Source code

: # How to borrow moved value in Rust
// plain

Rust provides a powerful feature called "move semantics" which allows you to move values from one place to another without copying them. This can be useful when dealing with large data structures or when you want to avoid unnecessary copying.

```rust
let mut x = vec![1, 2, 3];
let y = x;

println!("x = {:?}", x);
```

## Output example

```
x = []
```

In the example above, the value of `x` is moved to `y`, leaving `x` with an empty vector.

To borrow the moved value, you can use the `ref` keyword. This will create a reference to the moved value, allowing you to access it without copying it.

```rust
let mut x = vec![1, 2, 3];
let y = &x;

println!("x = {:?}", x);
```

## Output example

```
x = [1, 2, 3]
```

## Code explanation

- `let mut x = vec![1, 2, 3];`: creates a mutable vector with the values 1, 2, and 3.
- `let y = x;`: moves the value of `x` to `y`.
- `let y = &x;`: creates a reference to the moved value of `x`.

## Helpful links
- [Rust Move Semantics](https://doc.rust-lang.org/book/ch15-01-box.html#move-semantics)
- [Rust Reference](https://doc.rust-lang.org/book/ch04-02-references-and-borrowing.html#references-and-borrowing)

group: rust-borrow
****************
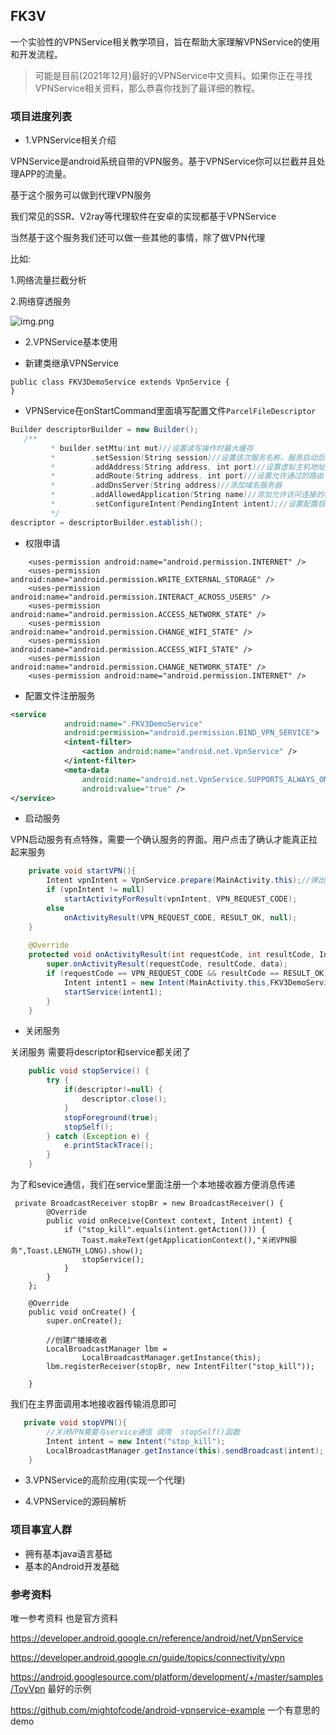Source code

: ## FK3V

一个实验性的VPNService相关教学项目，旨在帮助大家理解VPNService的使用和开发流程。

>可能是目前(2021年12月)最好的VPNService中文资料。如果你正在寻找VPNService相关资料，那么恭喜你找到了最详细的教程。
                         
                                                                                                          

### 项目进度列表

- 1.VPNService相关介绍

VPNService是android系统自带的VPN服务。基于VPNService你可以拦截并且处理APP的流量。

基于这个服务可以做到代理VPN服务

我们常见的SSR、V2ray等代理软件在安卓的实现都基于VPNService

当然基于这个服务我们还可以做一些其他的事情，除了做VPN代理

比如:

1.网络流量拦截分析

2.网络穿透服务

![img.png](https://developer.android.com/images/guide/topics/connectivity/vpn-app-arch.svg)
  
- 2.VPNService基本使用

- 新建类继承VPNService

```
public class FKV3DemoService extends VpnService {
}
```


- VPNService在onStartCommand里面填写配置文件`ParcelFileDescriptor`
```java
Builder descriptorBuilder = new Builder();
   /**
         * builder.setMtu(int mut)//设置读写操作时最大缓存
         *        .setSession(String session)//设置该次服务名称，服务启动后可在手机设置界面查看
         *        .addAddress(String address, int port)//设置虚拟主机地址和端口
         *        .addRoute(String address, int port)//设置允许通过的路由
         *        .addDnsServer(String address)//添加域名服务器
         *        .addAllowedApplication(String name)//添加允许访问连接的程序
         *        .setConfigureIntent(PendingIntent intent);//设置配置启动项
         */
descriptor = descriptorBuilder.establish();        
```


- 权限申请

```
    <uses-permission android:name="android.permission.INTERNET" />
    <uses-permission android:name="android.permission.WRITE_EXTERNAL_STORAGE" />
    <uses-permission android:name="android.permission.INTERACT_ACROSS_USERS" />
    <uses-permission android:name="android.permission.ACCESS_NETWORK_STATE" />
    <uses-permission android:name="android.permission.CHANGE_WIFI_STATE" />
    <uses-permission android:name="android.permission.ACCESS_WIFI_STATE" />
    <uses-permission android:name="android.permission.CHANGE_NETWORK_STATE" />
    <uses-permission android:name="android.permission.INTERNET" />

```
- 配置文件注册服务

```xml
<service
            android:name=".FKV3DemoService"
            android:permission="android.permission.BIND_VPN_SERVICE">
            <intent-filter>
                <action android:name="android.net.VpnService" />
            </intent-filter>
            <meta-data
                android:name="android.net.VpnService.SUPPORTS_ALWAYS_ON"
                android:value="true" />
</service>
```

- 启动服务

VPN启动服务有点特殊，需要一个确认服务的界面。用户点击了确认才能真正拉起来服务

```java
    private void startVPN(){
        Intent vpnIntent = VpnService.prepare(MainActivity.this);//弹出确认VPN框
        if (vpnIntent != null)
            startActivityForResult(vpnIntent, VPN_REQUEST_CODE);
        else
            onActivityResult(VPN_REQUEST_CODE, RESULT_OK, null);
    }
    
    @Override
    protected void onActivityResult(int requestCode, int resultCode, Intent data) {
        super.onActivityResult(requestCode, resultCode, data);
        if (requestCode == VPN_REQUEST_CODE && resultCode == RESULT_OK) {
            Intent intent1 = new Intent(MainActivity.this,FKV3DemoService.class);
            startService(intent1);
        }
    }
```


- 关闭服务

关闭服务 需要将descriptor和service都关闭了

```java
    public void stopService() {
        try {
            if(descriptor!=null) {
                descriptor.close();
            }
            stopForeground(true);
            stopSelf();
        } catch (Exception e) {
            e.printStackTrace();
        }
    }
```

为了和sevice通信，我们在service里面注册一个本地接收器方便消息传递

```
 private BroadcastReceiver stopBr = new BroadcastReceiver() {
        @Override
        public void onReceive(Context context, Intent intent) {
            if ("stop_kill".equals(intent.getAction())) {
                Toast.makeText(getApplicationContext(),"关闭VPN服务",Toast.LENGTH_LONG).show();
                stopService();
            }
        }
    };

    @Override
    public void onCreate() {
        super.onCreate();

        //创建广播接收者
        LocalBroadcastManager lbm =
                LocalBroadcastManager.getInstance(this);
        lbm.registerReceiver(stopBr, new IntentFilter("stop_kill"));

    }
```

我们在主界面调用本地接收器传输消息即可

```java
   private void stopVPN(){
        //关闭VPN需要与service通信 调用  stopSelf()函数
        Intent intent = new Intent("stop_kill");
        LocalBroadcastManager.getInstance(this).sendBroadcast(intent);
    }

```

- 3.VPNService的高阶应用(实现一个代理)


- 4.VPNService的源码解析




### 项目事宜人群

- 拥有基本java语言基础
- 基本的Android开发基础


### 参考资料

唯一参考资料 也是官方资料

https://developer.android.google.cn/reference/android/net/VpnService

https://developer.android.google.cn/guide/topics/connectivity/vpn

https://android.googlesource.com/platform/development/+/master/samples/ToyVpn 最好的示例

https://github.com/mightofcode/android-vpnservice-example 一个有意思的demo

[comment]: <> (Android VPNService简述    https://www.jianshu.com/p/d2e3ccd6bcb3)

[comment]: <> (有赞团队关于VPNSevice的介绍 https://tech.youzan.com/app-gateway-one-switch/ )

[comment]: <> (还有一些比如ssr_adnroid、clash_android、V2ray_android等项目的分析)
****************
» EXERCISE GOAL:
Whenever a line above has the word "address" in it, copy that line.

» WRITTEN ANSWER:
         *        .addAddress(String address, int port)//设置虚拟主机地址和端口
         *        .addRoute(String address, int port)//设置允许通过的路由
         *        .addDnsServer(String address)//添加域名服务器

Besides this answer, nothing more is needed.